EXERCISE DETAILS:
Find the string "production" in the data, and copy out each line that has it.

INFORMATION SUPPLIED:
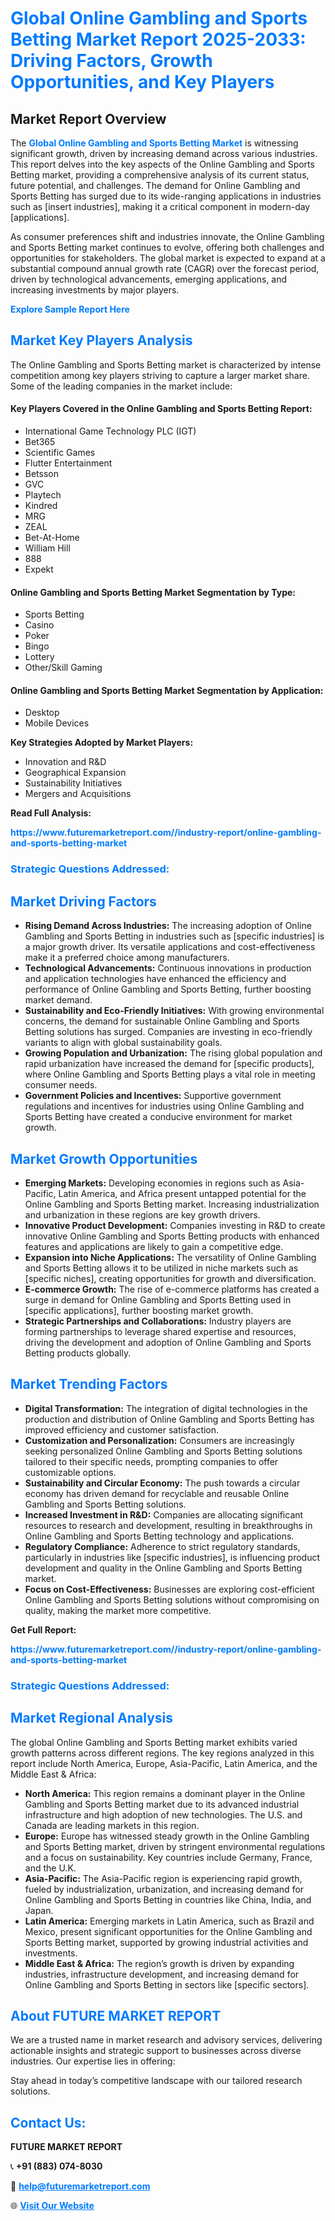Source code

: <h1 style="color: #007BFF;">Global Online Gambling and Sports Betting Market Report 2025-2033: Driving Factors, Growth Opportunities, and Key Players</h1>

<section id="overview">
<h2>Market Report Overview</h2>
<p>The <a href="https://www.futuremarketreport.com//industry-report/online-gambling-and-sports-betting-market" style="color: #007BFF; text-decoration: none;"><strong>Global Online Gambling and Sports Betting Market</strong></a> is witnessing significant growth, driven by increasing demand across various industries. This report delves into the key aspects of the Online Gambling and Sports Betting market, providing a comprehensive analysis of its current status, future potential, and challenges. The demand for Online Gambling and Sports Betting has surged due to its wide-ranging applications in industries such as [insert industries], making it a critical component in modern-day [applications].</p>
<p>As consumer preferences shift and industries innovate, the Online Gambling and Sports Betting market continues to evolve, offering both challenges and opportunities for stakeholders. The global market is expected to expand at a substantial compound annual growth rate (CAGR) over the forecast period, driven by technological advancements, emerging applications, and increasing investments by major players.</p>
</section>

<section id="overview">
<p><a href="https://www.futuremarketreport.com//request-sample/reportId=61021" style="color: #007BFF; text-decoration: none;"><strong>Explore Sample Report Here</strong></a></p>
</section>

<section id="key-players">
<h2 style="color: #007BFF;">Market Key Players Analysis</h2>
<p>The Online Gambling and Sports Betting market is characterized by intense competition among key players striving to capture a larger market share. Some of the leading companies in the market include:</p>
<h4>Key Players Covered in the Online Gambling and Sports Betting Report:</h4>
<ul><li>International Game Technology PLC (IGT)</li><li>Bet365</li><li>Scientific Games</li><li>Flutter Entertainment</li><li>Betsson</li><li>GVC</li><li>Playtech</li><li>Kindred</li><li>MRG</li><li>ZEAL</li><li>Bet-At-Home</li><li>William Hill</li><li>888</li><li>Expekt</li></ul>
<h4>Online Gambling and Sports Betting Market Segmentation by Type:</h4>
<ul><li>Sports Betting</li><li>Casino</li><li>Poker</li><li>Bingo</li><li>Lottery</li><li>Other/Skill Gaming</li></ul>

<h4>Online Gambling and Sports Betting Market Segmentation by Application:</h4>
<ul><li>Desktop</li><li>Mobile Devices</li></ul>
<p><strong>Key Strategies Adopted by Market Players:</strong></p>
<ul>
<li>Innovation and R&D</li>
<li>Geographical Expansion</li>
<li>Sustainability Initiatives</li>
<li>Mergers and Acquisitions</li>
</ul>
</section>

<section>
<p><strong>Read Full Analysis: </strong></p><a href="https://www.futuremarketreport.com//industry-report/online-gambling-and-sports-betting-market" style="color: #007BFF; text-decoration: none;"><strong>https://www.futuremarketreport.com//industry-report/online-gambling-and-sports-betting-market</strong></a>
<h3 style="color: #007BFF;">Strategic Questions Addressed:</h3>
</section>

<section id="driving-factors">
<h2 style="color: #007BFF;">Market Driving Factors</h2>
<ul>
<li><strong>Rising Demand Across Industries:</strong> The increasing adoption of Online Gambling and Sports Betting in industries such as [specific industries] is a major growth driver. Its versatile applications and cost-effectiveness make it a preferred choice among manufacturers.</li>
<li><strong>Technological Advancements:</strong> Continuous innovations in production and application technologies have enhanced the efficiency and performance of Online Gambling and Sports Betting, further boosting market demand.</li>
<li><strong>Sustainability and Eco-Friendly Initiatives:</strong> With growing environmental concerns, the demand for sustainable Online Gambling and Sports Betting solutions has surged. Companies are investing in eco-friendly variants to align with global sustainability goals.</li>
<li><strong>Growing Population and Urbanization:</strong> The rising global population and rapid urbanization have increased the demand for [specific products], where Online Gambling and Sports Betting plays a vital role in meeting consumer needs.</li>
<li><strong>Government Policies and Incentives:</strong> Supportive government regulations and incentives for industries using Online Gambling and Sports Betting have created a conducive environment for market growth.</li>
</ul>
</section>

<section id="growth-opportunities">
<h2 style="color: #007BFF;">Market Growth Opportunities</h2>
<ul>
<li><strong>Emerging Markets:</strong> Developing economies in regions such as Asia-Pacific, Latin America, and Africa present untapped potential for the Online Gambling and Sports Betting market. Increasing industrialization and urbanization in these regions are key growth drivers.</li>
<li><strong>Innovative Product Development:</strong> Companies investing in R&D to create innovative Online Gambling and Sports Betting products with enhanced features and applications are likely to gain a competitive edge.</li>
<li><strong>Expansion into Niche Applications:</strong> The versatility of Online Gambling and Sports Betting allows it to be utilized in niche markets such as [specific niches], creating opportunities for growth and diversification.</li>
<li><strong>E-commerce Growth:</strong> The rise of e-commerce platforms has created a surge in demand for Online Gambling and Sports Betting used in [specific applications], further boosting market growth.</li>
<li><strong>Strategic Partnerships and Collaborations:</strong> Industry players are forming partnerships to leverage shared expertise and resources, driving the development and adoption of Online Gambling and Sports Betting products globally.</li>
</ul>
</section>

<section id="trending-factors">
<h2 style="color: #007BFF;">Market Trending Factors</h2>
<ul>
<li><strong>Digital Transformation:</strong> The integration of digital technologies in the production and distribution of Online Gambling and Sports Betting has improved efficiency and customer satisfaction.</li>
<li><strong>Customization and Personalization:</strong> Consumers are increasingly seeking personalized Online Gambling and Sports Betting solutions tailored to their specific needs, prompting companies to offer customizable options.</li>
<li><strong>Sustainability and Circular Economy:</strong> The push towards a circular economy has driven demand for recyclable and reusable Online Gambling and Sports Betting solutions.</li>
<li><strong>Increased Investment in R&D:</strong> Companies are allocating significant resources to research and development, resulting in breakthroughs in Online Gambling and Sports Betting technology and applications.</li>
<li><strong>Regulatory Compliance:</strong> Adherence to strict regulatory standards, particularly in industries like [specific industries], is influencing product development and quality in the Online Gambling and Sports Betting market.</li>
<li><strong>Focus on Cost-Effectiveness:</strong> Businesses are exploring cost-efficient Online Gambling and Sports Betting solutions without compromising on quality, making the market more competitive.</li>
</ul>
</section>

<section>
<p><strong>Get Full Report: </strong></p><a href="https://www.futuremarketreport.com//industry-report/online-gambling-and-sports-betting-market" style="color: #007BFF; text-decoration: none;"><strong>https://www.futuremarketreport.com//industry-report/online-gambling-and-sports-betting-market</strong></a>
<h3 style="color: #007BFF;">Strategic Questions Addressed:</h3>
</section>


<section id="regional-analysis">
<h2 style="color: #007BFF;">Market Regional Analysis</h2>
<p>The global Online Gambling and Sports Betting market exhibits varied growth patterns across different regions. The key regions analyzed in this report include North America, Europe, Asia-Pacific, Latin America, and the Middle East & Africa:</p>
<ul>
<li><strong>North America:</strong> This region remains a dominant player in the Online Gambling and Sports Betting market due to its advanced industrial infrastructure and high adoption of new technologies. The U.S. and Canada are leading markets in this region.</li>
<li><strong>Europe:</strong> Europe has witnessed steady growth in the Online Gambling and Sports Betting market, driven by stringent environmental regulations and a focus on sustainability. Key countries include Germany, France, and the U.K.</li>
<li><strong>Asia-Pacific:</strong> The Asia-Pacific region is experiencing rapid growth, fueled by industrialization, urbanization, and increasing demand for Online Gambling and Sports Betting in countries like China, India, and Japan.</li>
<li><strong>Latin America:</strong> Emerging markets in Latin America, such as Brazil and Mexico, present significant opportunities for the Online Gambling and Sports Betting market, supported by growing industrial activities and investments.</li>
<li><strong>Middle East & Africa:</strong> The region’s growth is driven by expanding industries, infrastructure development, and increasing demand for Online Gambling and Sports Betting in sectors like [specific sectors].</li>
</ul>
</section>

<footer>
<h2 style="color: #007BFF;">About FUTURE MARKET REPORT</h2>
<p>We are a trusted name in market research and advisory services, delivering actionable insights and strategic support to businesses across diverse industries. Our expertise lies in offering:</p>

<p>Stay ahead in today’s competitive landscape with our tailored research solutions.</p>

<h2 style="color: #007BFF;">Contact Us:</h2>
<p><strong>FUTURE MARKET REPORT</strong></p>
<p>📞 <strong>+91 (883) 074-8030</strong></p>
<p>📧 <strong><a href="mailto:help@futuremarketreport.com" style="color: #007BFF;">help@futuremarketreport.com</a></strong></p>
<p>🌐 <strong><a href="https://www.futuremarketreport.com/" style="color: #007BFF;">Visit Our Website</a></strong></p>
</footer>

ANSWER TO THE EXERCISE:
<li><strong>Technological Advancements:</strong> Continuous innovations in production and application technologies have enhanced the efficiency and performance of Online Gambling and Sports Betting, further boosting market demand.</li>
<li><strong>Digital Transformation:</strong> The integration of digital technologies in the production and distribution of Online Gambling and Sports Betting has improved efficiency and customer satisfaction.</li>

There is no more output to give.